Saved entries
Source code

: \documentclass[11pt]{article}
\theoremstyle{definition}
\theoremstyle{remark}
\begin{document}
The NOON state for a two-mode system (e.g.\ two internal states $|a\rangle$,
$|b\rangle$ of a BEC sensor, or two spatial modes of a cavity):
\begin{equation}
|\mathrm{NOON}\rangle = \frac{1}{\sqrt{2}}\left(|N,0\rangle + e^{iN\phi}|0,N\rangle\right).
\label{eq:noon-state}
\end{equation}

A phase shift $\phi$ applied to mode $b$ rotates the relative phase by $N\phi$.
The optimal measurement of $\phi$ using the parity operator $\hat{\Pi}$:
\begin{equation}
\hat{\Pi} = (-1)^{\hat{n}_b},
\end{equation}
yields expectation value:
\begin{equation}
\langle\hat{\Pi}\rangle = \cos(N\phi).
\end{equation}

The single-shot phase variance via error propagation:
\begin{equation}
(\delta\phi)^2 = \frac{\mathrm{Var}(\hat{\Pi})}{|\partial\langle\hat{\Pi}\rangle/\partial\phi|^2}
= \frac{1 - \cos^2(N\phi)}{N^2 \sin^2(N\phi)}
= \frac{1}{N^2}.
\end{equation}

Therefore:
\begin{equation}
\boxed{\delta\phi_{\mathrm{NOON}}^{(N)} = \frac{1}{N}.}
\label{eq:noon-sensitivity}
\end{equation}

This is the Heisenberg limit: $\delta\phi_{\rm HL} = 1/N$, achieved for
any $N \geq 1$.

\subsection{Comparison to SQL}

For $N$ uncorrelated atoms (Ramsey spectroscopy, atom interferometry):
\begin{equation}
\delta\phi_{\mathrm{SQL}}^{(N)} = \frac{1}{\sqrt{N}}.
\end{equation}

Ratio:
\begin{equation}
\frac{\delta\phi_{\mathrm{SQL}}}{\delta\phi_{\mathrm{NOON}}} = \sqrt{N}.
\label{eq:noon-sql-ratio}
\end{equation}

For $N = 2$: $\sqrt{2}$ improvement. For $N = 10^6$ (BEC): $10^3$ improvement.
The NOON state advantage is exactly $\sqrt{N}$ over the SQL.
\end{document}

*ACTIVITY*
Nothing is to be left out; reproduce each record exactly.

*YOUR SOLUTION*
Source code

: \documentclass[11pt]{article}
\theoremstyle{definition}
\theoremstyle{remark}
\begin{document}
The NOON state for a two-mode system (e.g.\ two internal states $|a\rangle$,
$|b\rangle$ of a BEC sensor, or two spatial modes of a cavity):
\begin{equation}
|\mathrm{NOON}\rangle = \frac{1}{\sqrt{2}}\left(|N,0\rangle + e^{iN\phi}|0,N\rangle\right).
\label{eq:noon-state}
\end{equation}

A phase shift $\phi$ applied to mode $b$ rotates the relative phase by $N\phi$.
The optimal measurement of $\phi$ using the parity operator $\hat{\Pi}$:
\begin{equation}
\hat{\Pi} = (-1)^{\hat{n}_b},
\end{equation}
yields expectation value:
\begin{equation}
\langle\hat{\Pi}\rangle = \cos(N\phi).
\end{equation}

The single-shot phase variance via error propagation:
\begin{equation}
(\delta\phi)^2 = \frac{\mathrm{Var}(\hat{\Pi})}{|\partial\langle\hat{\Pi}\rangle/\partial\phi|^2}
= \frac{1 - \cos^2(N\phi)}{N^2 \sin^2(N\phi)}
= \frac{1}{N^2}.
\end{equation}

Therefore:
\begin{equation}
\boxed{\delta\phi_{\mathrm{NOON}}^{(N)} = \frac{1}{N}.}
\label{eq:noon-sensitivity}
\end{equation}

This is the Heisenberg limit: $\delta\phi_{\rm HL} = 1/N$, achieved for
any $N \geq 1$.

\subsection{Comparison to SQL}

For $N$ uncorrelated atoms (Ramsey spectroscopy, atom interferometry):
\begin{equation}
\delta\phi_{\mathrm{SQL}}^{(N)} = \frac{1}{\sqrt{N}}.
\end{equation}

Ratio:
\begin{equation}
\frac{\delta\phi_{\mathrm{SQL}}}{\delta\phi_{\mathrm{NOON}}} = \sqrt{N}.
\label{eq:noon-sql-ratio}
\end{equation}

For $N = 2$: $\sqrt{2}$ improvement. For $N = 10^6$ (BEC): $10^3$ improvement.
The NOON state advantage is exactly $\sqrt{N}$ over the SQL.
\end{document}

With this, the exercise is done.